- WORK REQUEST
Please copy out each line of the entries in which "Código" appears.

....................

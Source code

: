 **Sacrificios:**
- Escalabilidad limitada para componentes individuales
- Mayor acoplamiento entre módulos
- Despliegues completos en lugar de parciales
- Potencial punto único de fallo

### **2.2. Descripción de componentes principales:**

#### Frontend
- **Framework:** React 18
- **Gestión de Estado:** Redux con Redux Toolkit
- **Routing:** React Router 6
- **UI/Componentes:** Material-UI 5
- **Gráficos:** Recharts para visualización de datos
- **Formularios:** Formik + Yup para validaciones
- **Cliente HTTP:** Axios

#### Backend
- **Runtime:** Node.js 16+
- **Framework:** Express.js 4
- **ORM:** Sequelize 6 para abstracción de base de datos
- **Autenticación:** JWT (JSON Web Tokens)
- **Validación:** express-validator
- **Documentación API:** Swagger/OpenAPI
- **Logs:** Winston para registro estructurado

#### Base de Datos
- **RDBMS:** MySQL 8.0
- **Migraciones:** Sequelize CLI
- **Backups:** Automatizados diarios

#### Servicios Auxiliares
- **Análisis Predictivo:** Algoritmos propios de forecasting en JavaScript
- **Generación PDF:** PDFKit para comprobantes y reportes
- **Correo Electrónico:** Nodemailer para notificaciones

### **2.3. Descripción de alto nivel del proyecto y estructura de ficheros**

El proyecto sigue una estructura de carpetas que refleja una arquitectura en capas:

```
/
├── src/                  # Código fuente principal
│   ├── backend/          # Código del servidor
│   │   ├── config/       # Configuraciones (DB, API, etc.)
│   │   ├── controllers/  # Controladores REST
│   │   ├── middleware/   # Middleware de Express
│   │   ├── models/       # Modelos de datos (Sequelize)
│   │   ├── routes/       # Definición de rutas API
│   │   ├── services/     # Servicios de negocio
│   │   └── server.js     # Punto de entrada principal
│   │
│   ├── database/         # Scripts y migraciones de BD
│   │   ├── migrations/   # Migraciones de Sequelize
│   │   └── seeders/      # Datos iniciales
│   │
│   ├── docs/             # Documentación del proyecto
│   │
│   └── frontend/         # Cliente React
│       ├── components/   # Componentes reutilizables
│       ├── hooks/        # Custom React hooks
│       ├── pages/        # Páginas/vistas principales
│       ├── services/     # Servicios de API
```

....................

- SOLUTION FOR THIS TASK
├── src/                  # Código fuente principal
│   ├── backend/          # Código del servidor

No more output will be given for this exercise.